Obvious Terms of Service
Effective Date: Date of first use of the Services — Last Updated: December 2, 2025
BY EXECUTING AN ORDER FORM THAT REFERENCES THIS AGREEMENT OR BY ACCESSING OR USING THE SERVICES, CUSTOMER HEREBY AGREES TO BE BOUND BY THE TERMS OF THIS AGREEMENT.
1. Definitions
“Affiliate” means any entity that directly or indirectly controls, is controlled by, or is under common control with a party, where “control” means the ownership of more than 50% of the outstanding shares or securities representing the right to vote for the election of directors or other managing authority.
“Agreement” means this Obvious Services Agreement, together with all Order Forms, Order Addenda, statements of work, schedules, exhibits, Data Processing Addendum (if applicable), and any other documents expressly incorporated by reference, each as may be amended from time to time by the parties in writing.
“Agent” means the AI-powered assistant integrated into the Services that can create, edit, and manage Artifacts, execute workflows, and perform tasks on behalf of Authorized Users.
“Anonymized Data” means data and information related to or derived from Customer’s use of the Services that has been de-identified and/or aggregated in a manner that does not identify Customer or any individual and cannot reasonably be used to re-identify Customer or any individual, whether alone or in combination with other data.
“Artifact” means any document, workbook, presentation, visualization, data structure, or other content object created, stored, or managed within the Services, including but not limited to documents, spreadsheets, slides, kanban boards, calendars, and other structured content.

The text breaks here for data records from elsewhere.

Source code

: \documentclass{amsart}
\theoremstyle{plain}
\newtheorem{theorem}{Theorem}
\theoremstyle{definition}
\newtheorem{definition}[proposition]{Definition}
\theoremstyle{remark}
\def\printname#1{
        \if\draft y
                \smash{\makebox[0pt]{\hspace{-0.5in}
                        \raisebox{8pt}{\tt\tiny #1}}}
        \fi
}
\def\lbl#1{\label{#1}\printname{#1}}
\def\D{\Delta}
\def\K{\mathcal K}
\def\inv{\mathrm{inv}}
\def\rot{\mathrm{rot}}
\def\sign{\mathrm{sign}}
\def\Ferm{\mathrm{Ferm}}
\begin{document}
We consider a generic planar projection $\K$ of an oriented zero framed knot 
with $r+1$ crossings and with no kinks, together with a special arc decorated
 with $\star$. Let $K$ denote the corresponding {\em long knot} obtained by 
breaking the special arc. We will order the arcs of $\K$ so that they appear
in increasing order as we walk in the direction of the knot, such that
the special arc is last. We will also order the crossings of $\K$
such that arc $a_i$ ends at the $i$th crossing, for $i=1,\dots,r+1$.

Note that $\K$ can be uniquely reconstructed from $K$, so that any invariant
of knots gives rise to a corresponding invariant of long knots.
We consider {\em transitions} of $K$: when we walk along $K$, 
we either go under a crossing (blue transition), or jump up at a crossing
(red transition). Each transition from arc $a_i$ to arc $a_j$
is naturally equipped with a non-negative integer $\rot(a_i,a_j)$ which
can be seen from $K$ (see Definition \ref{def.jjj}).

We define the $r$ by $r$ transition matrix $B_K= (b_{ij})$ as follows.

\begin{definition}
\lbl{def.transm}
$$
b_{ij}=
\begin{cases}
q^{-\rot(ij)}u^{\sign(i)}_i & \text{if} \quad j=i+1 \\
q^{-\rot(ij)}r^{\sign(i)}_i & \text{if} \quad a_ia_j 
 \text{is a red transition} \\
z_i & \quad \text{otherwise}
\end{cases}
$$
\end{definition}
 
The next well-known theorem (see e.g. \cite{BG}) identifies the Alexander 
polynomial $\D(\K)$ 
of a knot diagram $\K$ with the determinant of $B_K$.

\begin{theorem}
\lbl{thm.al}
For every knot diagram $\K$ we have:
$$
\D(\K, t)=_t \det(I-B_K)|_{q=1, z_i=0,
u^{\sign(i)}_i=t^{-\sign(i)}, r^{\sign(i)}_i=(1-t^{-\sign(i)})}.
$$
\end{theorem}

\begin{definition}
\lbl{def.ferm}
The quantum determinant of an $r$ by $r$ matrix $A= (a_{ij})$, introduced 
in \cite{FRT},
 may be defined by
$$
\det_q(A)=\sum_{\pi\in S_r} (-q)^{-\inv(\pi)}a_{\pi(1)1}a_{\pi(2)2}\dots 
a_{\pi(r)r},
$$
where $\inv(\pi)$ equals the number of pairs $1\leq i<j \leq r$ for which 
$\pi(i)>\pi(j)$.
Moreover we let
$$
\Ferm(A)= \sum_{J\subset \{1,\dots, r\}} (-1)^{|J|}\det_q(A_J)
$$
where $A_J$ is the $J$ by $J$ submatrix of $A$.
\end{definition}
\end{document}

“Authorized User” means an individual employee, contractor, or agent of Customer or a Permitted Third Party who is authorized by Customer to access and use the Services under Customer’s account.
“Customer” means the individual or legal entity that accepts this Agreement by executing an Order Form that references this Agreement or accessing or using the Services.

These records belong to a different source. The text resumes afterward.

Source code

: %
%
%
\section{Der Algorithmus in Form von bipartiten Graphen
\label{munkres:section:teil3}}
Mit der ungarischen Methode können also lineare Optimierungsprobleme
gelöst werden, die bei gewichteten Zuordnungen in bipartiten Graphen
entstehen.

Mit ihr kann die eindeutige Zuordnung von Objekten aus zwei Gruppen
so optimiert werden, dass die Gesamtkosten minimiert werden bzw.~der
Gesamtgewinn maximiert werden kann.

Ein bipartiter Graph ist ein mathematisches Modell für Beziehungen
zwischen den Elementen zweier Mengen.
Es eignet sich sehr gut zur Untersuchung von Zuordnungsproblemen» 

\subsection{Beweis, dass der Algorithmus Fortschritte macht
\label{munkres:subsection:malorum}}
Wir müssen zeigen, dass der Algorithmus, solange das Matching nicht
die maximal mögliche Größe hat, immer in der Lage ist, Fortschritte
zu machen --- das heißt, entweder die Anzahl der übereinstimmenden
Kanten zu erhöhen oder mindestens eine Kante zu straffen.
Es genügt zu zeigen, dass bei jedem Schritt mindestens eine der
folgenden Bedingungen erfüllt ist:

“Customer Data” means any data, files, metadata, content, prompts, instructions, or other information submitted by or on behalf of Customer or its Authorized Users to the Services, including all Artifacts and content created or uploaded by Customer.
“Data Processing Addendum” or “DPA” means the data processing terms applicable to Provider’s processing of Customer Personal Data on behalf of Customer, which are incorporated into this Agreement by reference.

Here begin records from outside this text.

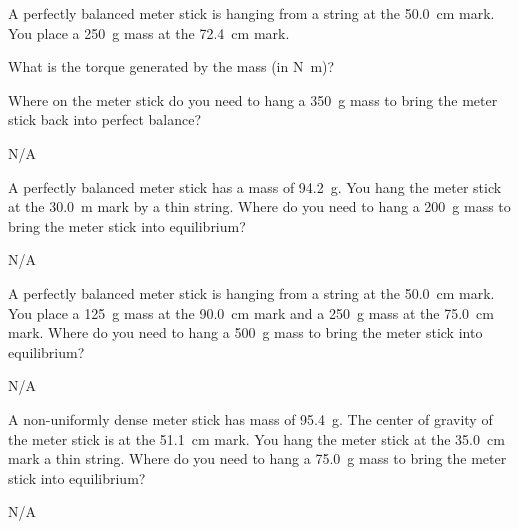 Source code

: \begin{question}[ID=torque-C-Q01,topic=torque,difficulty=C]
    A perfectly balanced meter stick is hanging from a string
        at the \SI{50.0}{\centi\meter} mark.
    You place a \SI{250}{\gram} mass at the \SI{72.4}{\centi\meter} mark.
    \begin{enumerate*}[label=\arabic*)]
        \item What is the torque generated by the mass (in \si{\newton\meter})?
        \item Where on the meter stick do you need to hang a \SI{350}{\gram}
            mass to bring the meter stick back into perfect balance?
    \end{enumerate*}
\end{question}
\begin{solution}
    N/A
\end{solution}


\begin{question}[ID=torque-C-Q02,topic=torque,difficulty=C]
    A perfectly balanced meter stick has a mass of \SI{94.2}{\gram}.
    You hang the meter stick at the \SI{30.0}{\meter} mark by a thin string.
    Where do you need to hang a \SI{200}{\gram} mass to bring the meter
        stick into equilibrium?
\end{question}
\begin{solution}
    N/A
\end{solution}


\begin{question}[ID=torque-C-Q03,topic=torque,difficulty=C]
    A perfectly balanced meter stick is hanging from a string at
        the \SI{50.0}{\centi\meter} mark.
    You place a \SI{125}{\gram} mass at the \SI{90.0}{\centi\meter} mark
        and a \SI{250}{\gram} mass at the \SI{75.0}{\centi\meter} mark.
    Where do you need to hang a \SI{500}{\gram} mass to bring the meter
        stick into equilibrium?
\end{question}
\begin{solution}
    N/A
\end{solution}


\begin{question}[ID=torque-C-Q04,topic=torque,difficulty=C]
    A non-uniformly dense meter stick has mass of \SI{95.4}{\gram}.
    The center of gravity of the meter stick is at
        the \SI{51.1}{\centi\meter} mark.
    You hang the meter stick at the \SI{35.0}{\centi\meter} mark
        a thin string.
    Where do you need to hang a \SI{75.0}{\gram} mass to bring
        the meter stick into equilibrium?
\end{question}
\begin{solution}
    N/A
\end{solution}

“Documentation” means Provider’s user manuals, help files and other written or electronic materials describing the use and operation of the Services.
“Fees” means the fees for the Services specified in any Order Form.
“Provider” means Flatfile, Inc. d.b.a. Obvious.
“Order Form” means any ordering document executed by Customer and Provider referencing this Obvious Services Agreement and specifying the Services, pricing, Subscription Term, and other commercial terms.
“Permitted Third Party” means an entity under contract with Customer who needs to access the Service to perform its obligations to Customer and who is not a competitor of Provider.
“Platform” means Obvious’s AI-powered workspace platform, including the Agent, artifact management system, collaboration tools, data processing capabilities, and any associated application programming interfaces.
“Services” means Provider’s provision of the Platform, Documentation, support services, and any Professional Services, in each case, provided by Provider as described herein and in an Order Form.
“Subscription Term” means the period beginning on the Effective Date and continuing for the initial subscription period specified in the applicable Order Form, including any renewal terms, unless earlier terminated in accordance with this Agreement.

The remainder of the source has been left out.